僕自身が先生に惹かれたのは、先生のはなつ独特な雰囲気にあったのだと思う。お世辞にも良い先生とはいえない彼女の周りにはいつも、いいよってくる生徒が多かった。先生には他人を惹きつける暖かさが、手に取るように確かに感じられた。
そのせいか、先生の担当していた現代文の平均点はものすごく高かったけ?
告白をする時はこれ以上ないくらいに緊張した。誰もいない学校、部活が終わった後、進路相談がしたいと言って待ってもらい話を聞いてもらっていた高二の夏だった。
進路の話が一段落した頃には太陽は沈み、辺りは暗くなっていた。下校時刻はとっくにすぎ、学校には整然とした静かな空気が漂っている。

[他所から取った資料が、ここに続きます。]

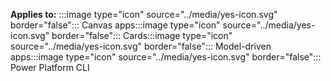 ﻿
**Applies to:** :::image type="icon" source="../media/yes-icon.svg" border="false"::: Canvas apps:::image type="icon" source="../media/yes-icon.svg" border="false"::: Cards:::image type="icon" source="../media/yes-icon.svg" border="false"::: Model-driven apps:::image type="icon" source="../media/yes-icon.svg" border="false"::: Power Platform CLI

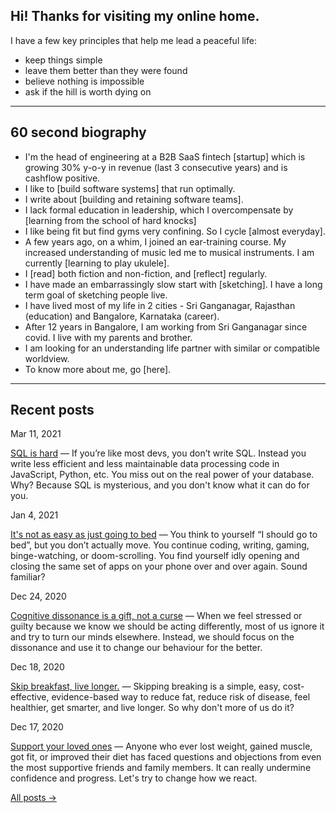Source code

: ## Hi! Thanks for visiting my online home.


I have a few key principles that help me lead a peaceful life:
-  keep things simple 
-  leave them better than they were found
-  believe nothing is impossible
-  ask if the hill is worth dying on


---

## 60 second biography

-   I'm the head of engineering at a B2B SaaS fintech [startup] which is growing 30% y-o-y in revenue (last 3 consecutive years) and is cashflow positive. 
-   I like to [build software systems] that run optimally. 
-   I write about [building and retaining software teams].
-   I lack formal education in leadership, which I overcompensate by [learning from the school of hard knocks]
-   I like being fit but find gyms very confining. So I cycle [almost everyday]. 
-   A few years ago, on a whim, I joined an ear-training course. My increased understanding of music led me to musical instruments. I am currently [learning to play ukulele]. 
-   I [read] both fiction and non-fiction, and [reflect] regularly. 
-   I have made an embarrassingly slow start with [sketching]. I have a long term goal of sketching people live.
-   I have lived most of my life in 2 cities - Sri Ganganagar, Rajasthan (education) and Bangalore, Karnataka (career). 
-   After 12 years in Bangalore, I am working from Sri Ganganagar since covid. I live with my parents and brother. 
-   I am looking for an understanding life partner with similar or compatible worldview.
-  To know more about me, go [here].


---

## Recent posts

Mar 11, 2021

[SQL is hard](https://barbersmith.com/posts/sql-is-hard/) — If you’re like most devs, you don’t write SQL. Instead you write less efficient and less maintainable data processing code in JavaScript, Python, etc. You miss out on the real power of your database. Why? Because SQL is mysterious, and you don't know what it can do for you.

Jan 4, 2021

[It's not as easy as just going to bed](https://barbersmith.com/posts/go-to-bed/) — You think to yourself “I should go to bed”, but you don’t actually move. You continue coding, writing, gaming, binge-watching, or doom-scrolling. You find yourself idly opening and closing the same set of apps on your phone over and over again. Sound familiar?

Dec 24, 2020

[Cognitive dissonance is a gift, not a curse](https://barbersmith.com/posts/cognitive-dissonance/) — When we feel stressed or guilty because we know we should be acting differently, most of us ignore it and try to turn our minds elsewhere. Instead, we should focus on the dissonance and use it to change our behaviour for the better.

Dec 18, 2020

[Skip breakfast, live longer.](https://barbersmith.com/posts/skip-breakfast-live-longer/) — Skipping breaking is a simple, easy, cost-effective, evidence-based way to reduce fat, reduce risk of disease, feel healthier, get smarter, and live longer. So why don't more of us do it?

Dec 17, 2020

[Support your loved ones](https://barbersmith.com/posts/support-your-loved-ones/) — Anyone who ever lost weight, gained muscle, got fit, or improved their diet has faced questions and objections from even the most supportive friends and family members. It can really undermine confidence and progress. Let's try to change how we react.

[All posts →](https://barbersmith.com/posts)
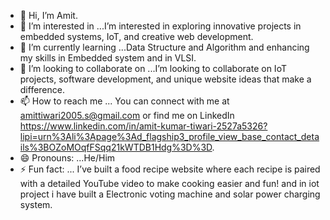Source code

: - 👋 Hi, I’m Amit.
- 👀 I’m interested in ...I’m interested in exploring innovative projects in embedded systems, IoT, and creative web development.
- 🌱 I’m currently learning ...Data Structure and Algorithm and enhancing my skills in Embedded system and in VLSI.
- 💞️ I’m looking to collaborate on ...I’m looking to collaborate on IoT projects, software development, and unique website ideas that make a difference.
- 📫 How to reach me ... You can connect with me at amittiwari2005.s@gmail.com or find me on LinkedIn https://www.linkedin.com/in/amit-kumar-tiwari-2527a5326?lipi=urn%3Ali%3Apage%3Ad_flagship3_profile_view_base_contact_details%3BOZoMOqfFSqq21kWTDB1Hdg%3D%3D.
- 😄 Pronouns: ...He/Him
- ⚡ Fun fact: ... I’ve built a food recipe website where each recipe is paired with a detailed YouTube video to make cooking easier and fun! and in iot project i have built a Electronic voting machine and solar power charging system.

<!---
amittiwari05/amittiwari05 is a ✨ special ✨ repository because its `README.md` (this file) appears on your GitHub profile.
You can click the Preview link to take a look at your changes.
--->
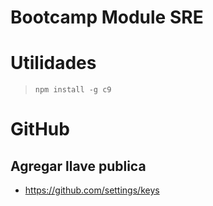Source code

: # Bootcamp Module SRE

# Utilidades 
> `npm install -g c9`

# GitHub

## Agregar llave publica
- https://github.com/settings/keys
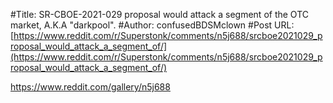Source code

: #Title: SR-CBOE-2021-029 proposal would attack a segment of the OTC market, A.K.A "darkpool".
#Author: confusedBDSMclown
#Post URL: [https://www.reddit.com/r/Superstonk/comments/n5j688/srcboe2021029_proposal_would_attack_a_segment_of/](https://www.reddit.com/r/Superstonk/comments/n5j688/srcboe2021029_proposal_would_attack_a_segment_of/)


https://www.reddit.com/gallery/n5j688
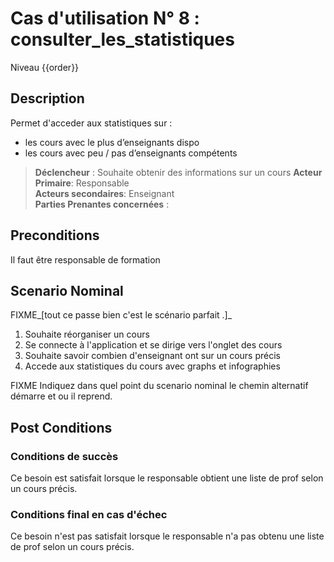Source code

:# Cas d'utilisation N° 8 :  consulter_les_statistiques

Niveau {{order}}

##	Description

Permet d'acceder aux statistiques sur :
- les cours avec le plus d’enseignants dispo
- les cours avec peu / pas d’enseignants compétents
  
> **Déclencheur** : Souhaite obtenir des informations sur un cours
> **Acteur Primaire**: Responsable   
> **Acteurs secondaires**: Enseignant   
> **Parties Prenantes concernées** :   
 
 
## Preconditions

Il faut être responsable de formation


## Scenario Nominal

FIXME_[tout ce passe bien c'est le scénario parfait .]_

1.	Souhaite réorganiser un cours  
2.	Se connecte à l'application et se dirige vers l'onglet des cours  
3.	Souhaite savoir combien d'enseignant ont sur un cours précis
4.  Accede aux statistiques du cours avec graphs et infographies


FIXME Indiquez dans quel point du scenario nominal le chemin alternatif démarre et ou il reprend.


## Post Conditions
### Conditions de succès 
Ce besoin est satisfait lorsque le responsable obtient une liste de prof selon un cours précis.

### Conditions final en cas d'échec
Ce besoin n'est pas satisfait lorsque le responsable n'a pas obtenu une liste de prof selon un cours précis.
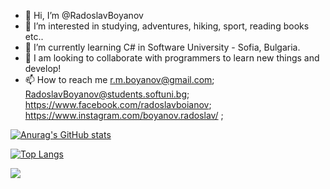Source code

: - 👋 Hi, I’m @RadoslavBoyanov
- 👀 I’m interested in studying, adventures, hiking, sport, reading books etc..
- 🌱 I’m currently learning C# in Software University - Sofia, Bulgaria.
- 💞️ I am looking to collaborate with programmers to learn new things and develop!
- 📫 How to reach me r.m.boyanov@gmail.com; RadoslavBoyanov@students.softuni.bg; https://www.facebook.com/radoslavboianov; https://www.instagram.com/boyanov.radoslav/ ;

[![Anurag's GitHub stats](https://github-readme-stats.vercel.app/api?username=RadoslavBoyanov)](https://github.com/anuraghazra/github-readme-stats)

[![Top Langs](https://github-readme-stats.vercel.app/api/top-langs/?username=RadoslavBoyanov&layout=compact)](https://github.com/anuraghazra/github-readme-stats)

![](https://komarev.com/ghpvc/?username=RadoslavBoyanov&style=for-the-badge)

<!---
RadoslavBoyanov/RadoslavBoyanov is a ✨ special ✨ repository because its `README.md` (this file) appears on your GitHub profile.
You can click the Preview link to take a look at your changes.
--->
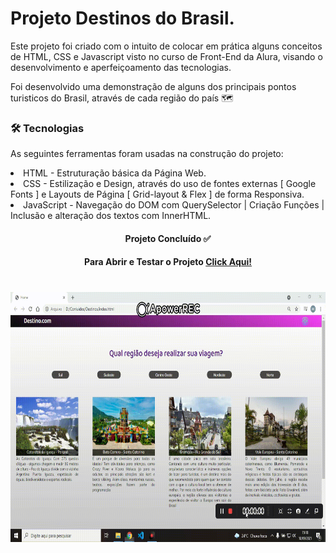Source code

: # Projeto Destinos do Brasil.

<p> Este projeto foi criado com o intuito de colocar em prática alguns conceitos de HTML, CSS e Javascript visto no curso de Front-End da Alura, visando o desenvolvimento e aperfeiçoamento das tecnologias.</p>
<p> Foi desenvolvido uma demonstração de alguns dos principais pontos turisticos do Brasil, através de cada região do país 🗺 </p>

### 🛠 Tecnologias
As seguintes ferramentas foram usadas na construção do projeto:

  <li> HTML - Estruturação básica da Página Web.
  <li> CSS - Estilização e Design, através do uso de fontes externas [ Google Fonts ] e Layouts de Página [ Grid-layout & Flex ] de forma Responsiva.
  <li> JavaScript - Navegação do DOM com QuerySelector | Criação Funções | Inclusão e alteração dos textos com InnerHTML.


<h4 align="center"> 
   Projeto Concluído  ✅
</h4>
    <h4 align="center"> Para Abrir e Testar o Projeto <a href="https://mvmartin.github.io/destinos-Viagens/">  Click Aqui!</a>  </h4> 
    
    
<h1 align="center">
   <img src=https://github.com/mvmartin/destinos-Viagens/blob/main/assets/projetoFinalizadoGif.gif height="400px" /> 
  </h1>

先生が外の空気を吸いに行こうかと屋上へと出た時、ここしかないと思った僕は、先生は好きだと伝えた。なんと言って好意を伝えたのかは、夢中すぎて覚えていない。ただガムシャラに「あなたが好きだ!」と叫んでいただけかもしれない。
でも、先生の返した言葉は、俺の胸の奥底に、刻み込まれるかのように残っている。
「君が同年代だったら…」
そこで夢は終わり、目が覚めた。
僕は軋む体を叩き起こし、手早く外へと出る準備をした。時間をかけながゆっくり準備を進める。胸に手を当てながら、自らが呼吸をしていること心臓が動いていることを確認する。そして、重い体を動かしながら足を引きずり、家を出た。
目的地へと向かう道中様々なものが目に入った。昼どきだったせいか、星は顔を出していないが、空は澄み渡っている。
目的の場所へとたどり着いた。
「光さん。あなたは結構、長生きだったね。僕の方が先に逝っちゃうじゃないかってくらい。101歳はね、さすがに驚いたよ。でもこれで…」
僕は手に持っていた花を大好きな人の元へとおく。
「同年代だ」
光さんが、曇りのない笑顔で笑いかけてくれた気がした。